The evidence linking physical and social impairment with video game use, however, is far from clear. Specifically, studies have indicated an association between amount of electronic media use and childhood obesity for only certain populations, such as post-menarchal females and children at risk for obesity (Vandewater & Cummings, 2008). Thus, the amount of time spent playing video games per se is not an adequate explanation for weight gain for all children and adolescents. Video games could potentially encourage youth to spend time with friends or family members.
Mainstreaming of exergames comes at a time when youth are participating in fewer physical activities. For instance, only 15,3 percent of U.S. adolescents met the amount of physical activity recommended in the Healthy People, which is 60 minutes or more every day (Fulton et al., 2011). The prevalence of adolescents meeting recommended activity amounts was lower for females than males (8.4% vs. 21.9%, respectively) and for African American than Caucasian students (15.0 vs. 16.9%, respectively) Fulton et al., 2011).
One new innovative game console, the Nintendo Wii, may bridge the gap between electronic entertainment and certain developmental needs of adolescents, including the needs for daily exercise and social interaction (Staiano & Calvert, 2011a). The Nintendo Wii Sports exergames are innovative in that they require gross motor physical movement to play. During play with Nintendo Wii exergames, movement in 3D space is translated onto the 2D screen of a video monitor. Movement is captured and translated via a unique interface through which the system “reads” a player’s physical movements through communication between the WiiMote controller and a sensor bar placed above or below the video screen. For example, in a “real” tennis game, a player holds and swings a racket at about waist height, using either forehand or backhand movements. In “screen” tennis, a player can hold and swing a WiiMote “racket” with the same movements used in a “real” game of tennis, and the motion-sensing technology of the WiiMote translates those movements to an animated on-screen character.
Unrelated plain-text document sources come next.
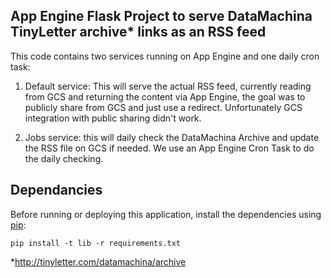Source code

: ## App Engine Flask Project to serve DataMachina TinyLetter archive* links as an RSS feed

This code contains two services running on App Engine and one daily cron task:

1. Default service:  This will serve the actual RSS feed, currently reading from GCS and returning the content via App Engine, the goal was to publicly share from GCS and just use a redirect. Unfortunately GCS integration with public sharing didn't work.

2. Jobs service: this will daily check the DataMachina Archive and update the RSS file on GCS if needed. We use an App Engine Cron Task to do the daily checking.


## Dependancies

Before running or deploying this application, install the dependencies using
[pip](http://pip.readthedocs.io/en/stable/):

    pip install -t lib -r requirements.txt

*http://tinyletter.com/datamachina/archive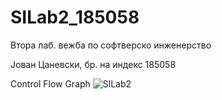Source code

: # SILab2_185058
Втора лаб. вежба по софтверско инженерство

Joван Цаневски, бр. на индекс 185058

Control Flow Graph
![SlLab2](https://user-images.githubusercontent.com/81372704/120220741-82e87c80-c23d-11eb-911a-f6283cad7121.png)
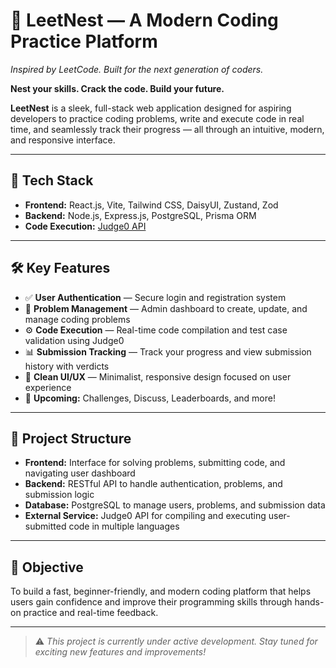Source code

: # 🐣 LeetNest — A Modern Coding Practice Platform

_Inspired by LeetCode. Built for the next generation of coders._

**Nest your skills. Crack the code. Build your future.**

**LeetNest** is a sleek, full-stack web application designed for aspiring developers to practice coding problems, write and execute code in real time, and seamlessly track their progress — all through an intuitive, modern, and responsive interface.

---

## 🚀 Tech Stack

- **Frontend:** React.js, Vite, Tailwind CSS, DaisyUI, Zustand, Zod
- **Backend:** Node.js, Express.js, PostgreSQL, Prisma ORM
- **Code Execution:** [Judge0 API](https://judge0.com/)

---

## 🛠️ Key Features

- ✅ **User Authentication** — Secure login and registration system
- 🧩 **Problem Management** — Admin dashboard to create, update, and manage coding problems
- ⚙️ **Code Execution** — Real-time code compilation and test case validation using Judge0
- 📊 **Submission Tracking** — Track your progress and view submission history with verdicts
- 🔄 **Clean UI/UX** — Minimalist, responsive design focused on user experience
- 🚧 **Upcoming:** Challenges, Discuss, Leaderboards, and more!

---

## 📁 Project Structure

- **Frontend:** Interface for solving problems, submitting code, and navigating user dashboard
- **Backend:** RESTful API to handle authentication, problems, and submission logic
- **Database:** PostgreSQL to manage users, problems, and submission data
- **External Service:** Judge0 API for compiling and executing user-submitted code in multiple languages

---

## 🎯 Objective

To build a fast, beginner-friendly, and modern coding platform that helps users gain confidence and improve their programming skills through hands-on practice and real-time feedback.

---

> ⚠️ _This project is currently under active development. Stay tuned for exciting new features and improvements!_
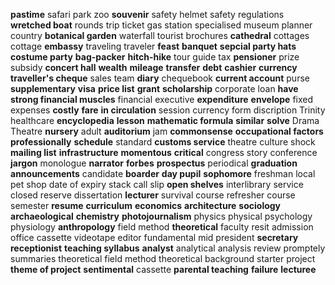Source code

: **pastime**
safari park
zoo
**souvenir**
safety helmet
safety regulations
**wretched boat**
rounds trip ticket
gas station
specialised museum
planner
country
**botanical garden**
waterfall
tourist brochures
**cathedral**
cottages
cottage
**embassy**
traveling
traveler
**feast**
**banquet**
**sepcial party hats**
**costume party**
**bag-packer**
**hitch-hike**
tour guide
tax
**pensioner**
prize
subsidy
**concert hall**
**wealth**
**mileage**
**transfer**
**debt**
**cashier**
**currency**
**traveller's cheque**
sales team
**diary**
chequebook
**current account**
purse
**supplementary**
**visa**
**price list**
**grant**
**scholarship**
corporate loan
**have strong financial muscles**
financial executive
**expenditure**
**envelope**
fixed expenses
**costly**
**fare**
**in circulation**
session
currency form
discription
Trinity
healthcare
**encyclopedia**
**lesson**
**mathematic formula**
**similar**
**solve**
Drama Theatre
**nursery**
adult
**auditorium**
jam
**commonsense**
**occupational factors**
**professionally**
**schedule**
standard
**customs service**
theatre
culture shock
**mailing list**
**infrastructure**
**momentous**
**critical**
congress
story conference
**jargon**
monologue
**narrator**
**forbes**
**prospectus**
periodical
**graduation announcements**
candidate
**boarder**
**day pupil**
**sophomore**
freshman
local pet shop
date of expiry
stack
call slip
**open shelves**
interlibrary service
closed reserve
dissertation
**lecturer**
survival course
refresher course
semester
**resume**
**curriculum**
**economics**
**architecture**
**sociology**
**archaeological**
**chemistry**
**photojournalism**
physics
physical
psychology
physiology
**anthropology**
field method
**theoretical**
faculty
resit
admission office
cassette
videotape editor
fundamental
mid
president
**secretary**
**receptionist**
**teaching syllabus**
**analyst**
analytical
analysis
review promptely
summaries
theoretical
field method
theoretical background
starter project
**theme of project**
**sentimental**
cassette
**parental teaching**
**failure**
**lecturee**
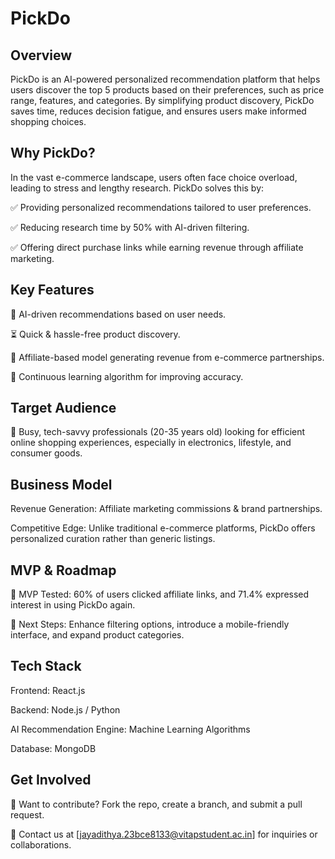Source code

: # PickDo

## Overview
PickDo is an AI-powered personalized recommendation platform that helps users discover the top 5 products based on their preferences, such as price range, features, and categories. By simplifying product discovery, PickDo saves time, reduces decision fatigue, and ensures users make informed shopping choices.

## Why PickDo?
In the vast e-commerce landscape, users often face choice overload, leading to stress and lengthy research. PickDo solves this by:

✅ Providing personalized recommendations tailored to user preferences.

✅ Reducing research time by 50% with AI-driven filtering.

✅ Offering direct purchase links while earning revenue through affiliate marketing.


## Key Features

🎯 AI-driven recommendations based on user needs.

⏳ Quick & hassle-free product discovery.

🔗 Affiliate-based model generating revenue from e-commerce partnerships.

🔄 Continuous learning algorithm for improving accuracy.


## Target Audience

👥 Busy, tech-savvy professionals (20-35 years old) looking for efficient online shopping experiences, especially in electronics, lifestyle, and consumer goods.

## Business Model

Revenue Generation: Affiliate marketing commissions & brand partnerships.

Competitive Edge: Unlike traditional e-commerce platforms, PickDo offers personalized curation rather than generic listings.


## MVP & Roadmap

🔹 MVP Tested: 60% of users clicked affiliate links, and 71.4% expressed interest in using PickDo again.

🔹 Next Steps: Enhance filtering options, introduce a mobile-friendly interface, and expand product categories.


## Tech Stack

Frontend: React.js

Backend: Node.js / Python

AI Recommendation Engine: Machine Learning Algorithms

Database: MongoDB


## Get Involved

🚀 Want to contribute? Fork the repo, create a branch, and submit a pull request.

📧 Contact us at [jayadithya.23bce8133@vitapstudent.ac.in] for inquiries or collaborations.

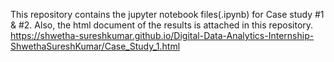This repository contains the jupyter notebook files(.ipynb) for Case study #1 & #2.
Also, the html document of the results is attached in this repository.
https://shwetha-sureshkumar.github.io/Digital-Data-Analytics-Internship-ShwethaSureshKumar/Case_Study_1.html
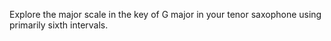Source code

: Explore the major scale in the key of G major in your tenor saxophone using primarily sixth intervals.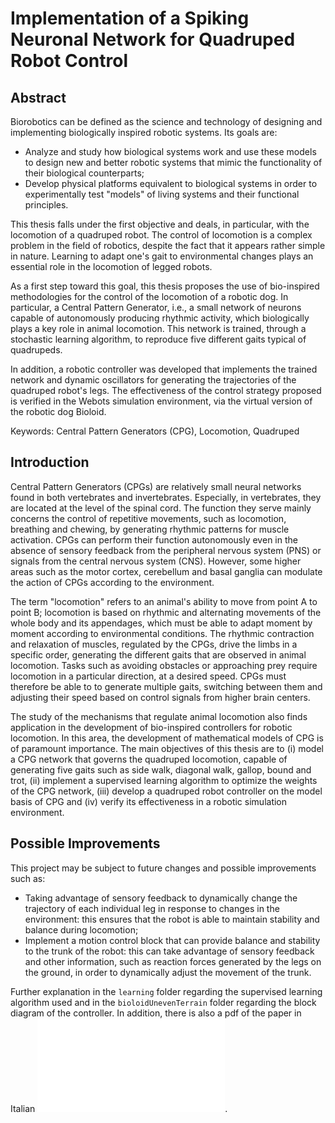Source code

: Implementation of a Spiking Neuronal Network for Quadruped Robot Control
================================

Abstract
----------------------
Biorobotics can be defined as the science and technology of designing and implementing biologically inspired robotic systems. Its goals are:
* Analyze and study how biological systems work and use these models to design new and better robotic systems that mimic the functionality of their biological counterparts;
* Develop physical platforms equivalent to biological systems in order to experimentally test "models" of living systems and their functional principles.

This thesis falls under the first objective and deals, in particular, with the locomotion of a quadruped robot. The control of locomotion is a complex problem in the field of robotics, despite the fact that it appears rather simple in nature. Learning to adapt one's gait to environmental changes plays an essential role in the locomotion of legged robots. 

As a first step toward this goal, this thesis proposes the use of bio-inspired methodologies for the control of the locomotion of a robotic dog. In particular, a Central Pattern Generator, i.e., a small network of neurons capable of autonomously producing rhythmic activity, which biologically plays a key role in animal locomotion. This network is trained, through a stochastic learning algorithm, to reproduce five different gaits typical of quadrupeds.

In addition, a robotic controller was developed that implements the trained network and dynamic oscillators for generating the trajectories of the quadruped robot's legs. The effectiveness of the control strategy proposed is verified in the Webots simulation environment, via the virtual version of the robotic dog Bioloid.

Keywords: Central Pattern Generators (CPG), Locomotion, Quadruped

Introduction
-------------------
Central Pattern Generators (CPGs) are relatively small neural networks found in both vertebrates and invertebrates. Especially, in vertebrates, they are located at the level of the spinal cord. The function they serve mainly concerns the control of repetitive movements, such as locomotion, breathing and chewing, by generating rhythmic patterns for muscle activation. CPGs can perform their function autonomously even in the absence of sensory feedback from the peripheral nervous system (PNS)  or signals from the central nervous system (CNS). However, some higher areas such as the motor cortex, cerebellum and basal ganglia can modulate the action of CPGs according to the environment.

The term "locomotion" refers to an animal's ability to move from point A to point B; locomotion is based on rhythmic and alternating movements of the whole body and its appendages, which must be able to adapt moment by moment according to environmental conditions. The rhythmic contraction and relaxation of muscles, regulated by the CPGs, drive the limbs in a specific order, generating the different gaits that are observed in animal locomotion. Tasks such as avoiding obstacles or approaching prey require locomotion in a particular direction, at a desired speed. CPGs must therefore be able to to generate multiple gaits, switching between them and adjusting their speed based on control signals from higher brain centers.

The study of the mechanisms that regulate animal locomotion also finds application in the development of bio-inspired controllers for robotic locomotion. In this area, the development of mathematical models of CPG is of paramount importance. The main objectives of this thesis are to (i) model a CPG network that governs the quadruped locomotion, capable of generating five gaits such as side walk, diagonal walk, gallop, bound and trot, (ii) implement a supervised learning algorithm to optimize the weights of the CPG network, (iii) develop a quadruped robot controller on the model basis of CPG and (iv) verify its effectiveness in a robotic simulation environment.

Possible Improvements
---------------------------------------------

This project may be subject to future changes and possible improvements such as:

- Taking advantage of sensory feedback to dynamically change the trajectory of each individual leg in response to changes in the environment: this ensures that the robot is able to maintain stability and balance during locomotion;
- Implement a motion control block that can provide balance and stability to the trunk of the robot: this can take advantage of sensory feedback and other information, such as reaction forces generated by the legs on the ground, in order to dynamically adjust the movement of the trunk.

Further explanation in the `learning` folder regarding the supervised learning algorithm used and in the `bioloidUnevenTerrain` folder regarding the block diagram of the controller. In addition, there is also a pdf of the paper in Italian ![here](Tesi.pdf).
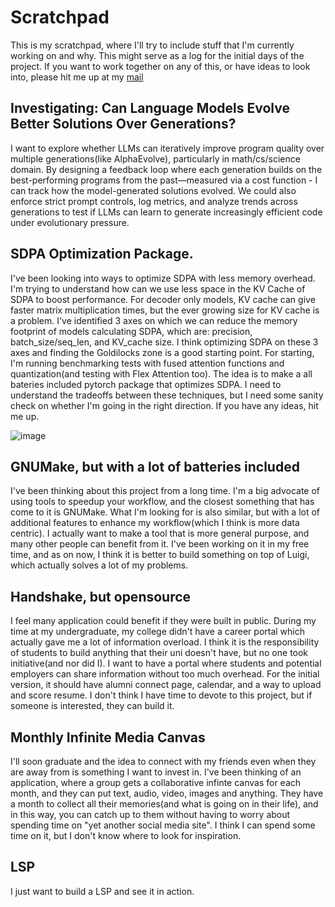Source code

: # Scratchpad

This is my scratchpad, where I'll try to include stuff that I'm currently working on and why. This might serve as a log for the initial days of the project. If you want to work together on any of this, or have ideas to look into, please hit me up at my [mail](mailto:ysrivastava82@gmail.com)

## Investigating: Can Language Models Evolve Better Solutions Over Generations?
I want to explore whether LLMs can iteratively improve program quality over multiple generations(like AlphaEvolve), particularly in math/cs/science domain. By designing a feedback loop where each generation builds on the best-performing programs from the past—measured via a cost function - I can track how the model-generated solutions evolved. We could also enforce strict prompt controls, log metrics, and analyze trends across generations to test if LLMs can learn to generate increasingly efficient code under evolutionary pressure.

## SDPA Optimization Package.
I've been looking into ways to optimize SDPA with less memory overhead. I'm trying to understand how can we use less space in the KV Cache of SDPA to boost performance. For decoder only models, KV cache can give faster matrix multiplication times, but the ever growing size for KV cache is a problem. I've identified 3 axes on which we can reduce the memory footprint of models calculating SDPA, which are: precision, batch_size/seq_len, and KV_cache size. I think optimizing SDPA on these 3 axes and finding the Goldilocks zone is a good starting point. For starting, I'm running benchmarking tests with fused attention functions and quantization(and testing with Flex Attention too). The idea is to make a all bateries included pytorch package that optimizes SDPA. I need to understand the tradeoffs between these techniques, but I need some sanity check on whether I'm going in the right direction. If you have any ideas, hit me up.

![image](https://github.com/user-attachments/assets/e73f7cd3-8114-45c8-a8b4-b7fde28ed837)

## GNUMake, but with a lot of batteries included
I've been thinking about this project from a long time. I'm a big advocate of using tools to speedup your workflow, and the closest something that has come to it is GNUMake. What I'm looking for is also similar, but with a lot of additional features to enhance my workflow(which I think is more data centric). I actually want to make a tool that is more general purpose, and many other people can benefit from it. I've been working on it in my free time, and as on now, I think it is better to build something on top of Luigi, which actually solves a lot of my problems.

## Handshake, but opensource
I feel many application could benefit if they were built in public. During my time at my undergraduate, my college didn't have a career portal which actually gave me a lot of information overload. I think it is the responsibility of students to build anything that their uni doesn't have, but no one took initiative(and nor did I). I want to have a portal where students and potential employers can share information without too much overhead. For the initial version, it should have alumni connect page, calendar, and a way to upload and score resume. I don't think I have time to devote to this project, but if someone is interested, they can build it.

## Monthly Infinite Media Canvas
I'll soon graduate and the idea to connect with my friends even when they are away from is something I want to invest in. I've been thinking of an application, where a group gets a collaborative infinte canvas for each month, and they can put text, audio, video, images and anything. They have a month to collect all their memories(and what is going on in their life), and in this way, you can catch up to them without having to worry about spending time on "yet another social media site". I think I can spend some time on it, but I don't know where to look for inspiration.

## LSP
I just want to build a LSP and see it in action.

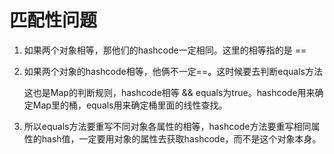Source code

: # 匹配性问题

1. 如果两个对象相等，那他们的hashcode一定相同。这里的相等指的是 ==
2. 如果两个对象的hashcode相等，他俩不一定==。这时候要去判断equals方法
    
    这也是Map的判断规则，hashcode相等 && equals为true。hashcode用来确定Map里的桶，equals用来确定桶里面的线性查找。
3. 所以equals方法要重写不同对象各属性的相等，hashcode方法要重写相同属性的hash值，一定要用对象的属性去获取hashcode，而不是这个对象本身。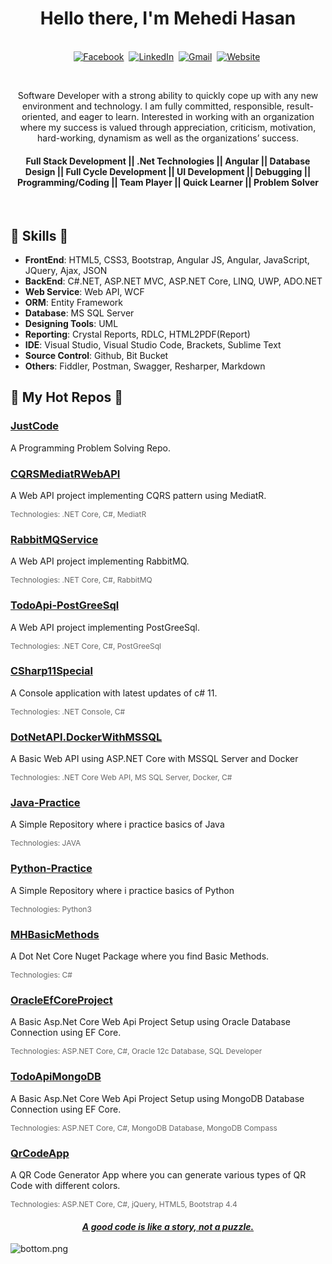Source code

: <p>
  <h1 align="center"><b>Hello there, I'm Mehedi Hasan</b></h1>
</p>

<p align="center">
<br>
<a href="https://www.facebook.com/mehedi9339"><img src="https://img.shields.io/badge/facebook-%231877F2.svg?&style=for-the-badge&logo=facebook&logoColor=white" alt="Facebook" /></a>&nbsp;
<a href="https://www.linkedin.com/in/mehedi9339"><img src="https://img.shields.io/badge/linkedin-%230077B5.svg?&style=for-the-badge&logo=linkedin&logoColor=white" alt="LinkedIn" /></a>&nbsp;
<a href="mailto:mehedihasan9339@gmail.com?subject=Hello%20Mehedi"><img src="https://img.shields.io/badge/gmail-%23D14836.svg?&style=for-the-badge&logo=gmail&logoColor=white" alt="Gmail"/></a>&nbsp;
<a href="http://www.profileofmehedi.xyz/"><img alt="Website" src="https://img.shields.io/website?style=for-the-badge&up_message=portfolio&url=https%3A%2F%2Fkkvanonymous.github.io%2F"></a>&nbsp;
</p>

<br>

<div>
 <p align="center">
Software Developer with a strong ability to quickly cope up with any new environment and technology. I am fully committed, responsible, result-oriented, and eager to learn. Interested in working with an organization where my success is valued through appreciation, criticism, motivation, hard-working, dynamism as well as the organizations’ success.
</p>
  <p>
  <h4 align="center"><b>Full Stack Development ||  .Net Technologies || Angular || Database Design || Full Cycle Development || UI Development || Debugging || Programming/Coding || Team Player || Quick Learner || Problem Solver</b></h4>
</p>
</div>
<br />



##  🎉 Skills  🎉
- **FrontEnd**: HTML5, CSS3, Bootstrap, Angular JS, Angular, JavaScript, JQuery, Ajax, JSON
- **BackEnd**: C#.NET, ASP.NET MVC, ASP.NET Core, LINQ, UWP, ADO.NET
- **Web Service**: Web API, WCF
- **ORM**: Entity Framework
- **Database**: MS SQL Server
- **Designing Tools**: UML
- **Reporting**: Crystal Reports, RDLC, HTML2PDF(Report)
- **IDE**: Visual Studio, Visual Studio Code, Brackets, Sublime Text
- **Source Control**: Github, Bit Bucket
- **Others**: Fiddler, Postman, Swagger, Resharper, Markdown


##  🎉 My Hot Repos  🎉

### [JustCode](https://github.com/mehedihasan9339/JustCode)
<p>A Programming Problem Solving Repo.</p>

### [CQRSMediatRWebAPI](https://github.com/mehedihasan9339/CQRSMediatRWebAPI)
<p>A Web API project implementing CQRS pattern using MediatR.</p>
<p style="color: #666; font-size: 12px;">Technologies: .NET Core, C#, MediatR</p>

### [RabbitMQService](https://github.com/mehedihasan9339/RabbitMQService)
<p>A Web API project implementing RabbitMQ.</p>
<p style="color: #666; font-size: 12px;">Technologies: .NET Core, C#, RabbitMQ</p>

### [TodoApi-PostGreeSql](https://github.com/mehedihasan9339/TodoApi-PostGreeSql)
<p>A Web API project implementing PostGreeSql.</p>
<p style="color: #666; font-size: 12px;">Technologies: .NET Core, C#, PostGreeSql</p>

### [CSharp11Special](https://github.com/mehedihasan9339/CSharp11Special)
<p>A Console application with latest updates of c# 11.</p>
<p style="color: #666; font-size: 12px;">Technologies: .NET Console, C#</p>


### [DotNetAPI.DockerWithMSSQL](https://github.com/mehedihasan9339/DotNetAPI.DockerWithMSSQL)
<p>A Basic Web API using ASP.NET Core with MSSQL Server and Docker</p>
<p style="color: #666; font-size: 12px;">Technologies: .NET Core Web API, MS SQL Server, Docker, C#</p>

### [Java-Practice](https://github.com/mehedihasan9339/Java-Practice)
<p>A Simple Repository where i practice basics of Java</p>
<p style="color: #666; font-size: 12px;">Technologies: JAVA</p>

### [Python-Practice](https://github.com/mehedihasan9339/Python-Practice)
<p>A Simple Repository where i practice basics of Python</p>
<p style="color: #666; font-size: 12px;">Technologies: Python3</p>

### [MHBasicMethods](https://github.com/mehedihasan9339/MHBasicMethods)
<p>A Dot Net Core Nuget Package where you find Basic Methods.</p>
<p style="color: #666; font-size: 12px;">Technologies: C#</p>

### [OracleEfCoreProject](https://github.com/mehedihasan9339/OracleEfCoreProject)
<p>A Basic Asp.Net Core Web Api Project Setup using Oracle Database Connection using EF Core.</p>
<p style="color: #666; font-size: 12px;">Technologies: ASP.NET Core, C#, Oracle 12c Database, SQL Developer</p>

### [TodoApiMongoDB](https://github.com/mehedihasan9339/TodoApiMongoDB)
<p>A Basic Asp.Net Core Web Api Project Setup using MongoDB Database Connection using EF Core.</p>
<p style="color: #666; font-size: 12px;">Technologies: ASP.NET Core, C#, MongoDB Database, MongoDB Compass</p>

### [QrCodeApp](https://github.com/mehedihasan9339/QrCodeApp)
<p>A QR Code Generator App where you can generate various types of QR Code with different colors.</p>
<p style="color: #666; font-size: 12px;">Technologies: ASP.NET Core, C#, jQuery, HTML5, Bootstrap 4.4</p>




<h4 align="center">
  <i><ins>A good code is like a story, not a puzzle.<ins></i>
  <br/>
</h4>

![bottom.png](https://i.loli.net/2020/07/12/b3grZD6LFseGuUP.png)
    
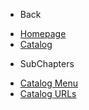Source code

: - Back

* [Homepage](/)
* [Catalog](/UserGuide/Catalog/Index.md)


- SubChapters

* [Catalog Menu](/UserGuide/Catalog/Catalog_Menu/Index.md)
* [Catalog URLs](/UserGuide/Catalog/Catalog_Menu/01_Catalog_URLs.md)
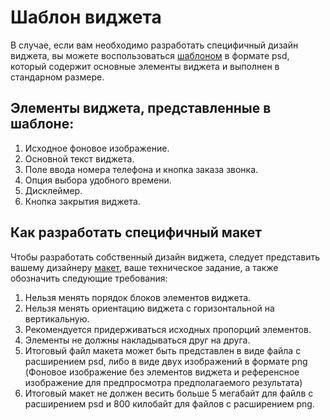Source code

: # Шаблон виджета

В случае, если вам необходимо разработать специфичный дизайн виджета, вы можете воспользоваться [шаблоном](./images/widget-template.psd) в формате psd, 
который содержит основные элементы виджета и выполнен в стандарном размере.

## Элементы виджета, представленные в шаблоне:

1. Исходное фоновое изображение.
2. Основной текст виджета.
3. Поле ввода номера телефона и кнопка заказа звонка.
4. Опция выбора удобного времени.
5. Дисклеймер.
6. Кнопка закрытия виджета.

## Как разработать специфичный макет
Чтобы разработать собственный дизайн виджета, следует представить вашему дизайнеру [макет](/images/widget-template.psd), ваше техническое задание, а также обозначить следующие требования:

1. Нельзя менять порядок блоков элементов виджета.
2. Нельзя менять ориентацию виджета с горизонтальной на вертикальную.
3. Рекомендуется придерживаться исходных пропорций элементов.
4. Элементы не должны накладываться друг на друга.
5. Итоговый файл макета может быть представлен в виде файла с расширением psd, либо в виде двух изображений в формате png (Фоновое изображение без элементов виджета и референсное изображение для предпросмотра предполагаемого результата)
6. Итоговый макет не должен весить больше 5 мегабайт для файлв с расширением psd и 800 килобайт для файлов с расширением png.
Exergames in general, such as the Sony EyeToy, produce light to moderate energy expenditure that is similar to walking, skipping, and jogging, on average more than 129% and 400% the energy expenditure produced from sedentary video game play (Maddison et al., 2007). Other exergames, including Dance Dance Revolution and ShadowBoxer, produce energy expenditure and heart rate levels that meet standards for cardio-respiratory fitness (Tan et al., 2001; Höysniemi et al., 2004; Luke, 2005; Unnithan, Houser, & Fernhall, 2006).
In an examination of the Nintendo Wii Sports games, Graves and his colleagues (2007) exposed eleven 13- to 15-year-old male and female athletes for 60 minutes total to Wii games and an XBOX 360 sedentary game. Youth expended more energy when playing the Wii Sports games of boxing, tennis, and bowling than when playing the sedentary video game, and boys’ energy expenditure was significantly greater than girls’ for Wii Sports tennis. A similar study exposed 12 college-aged students to Nintendo Wii Sports and compared energy expenditure to common daily activities, finding that Wii tennis play provided energy expenditure comparable to moderate walking at 3.0 miles per hour (Bausch, 2008).
Role of Competition
Although youth expended energy and increased heart rate when playing Wii Sports exergames, little is known about the underlying processes that lead to beneficial physiological outcomes for certain players, such as why males expended more energy than females during Wii Sports play, particularly tennis (Graves et al., 2007). Competition, which is valued in male more so than female activities (Meaney et al., 2002), may be one reason for this difference. Sports often require teams to work together to win as they compete against an opponent, and enjoyment increases when there is a competitive element in a game (Vorderer, Hartmann, & Klimmt, 2003).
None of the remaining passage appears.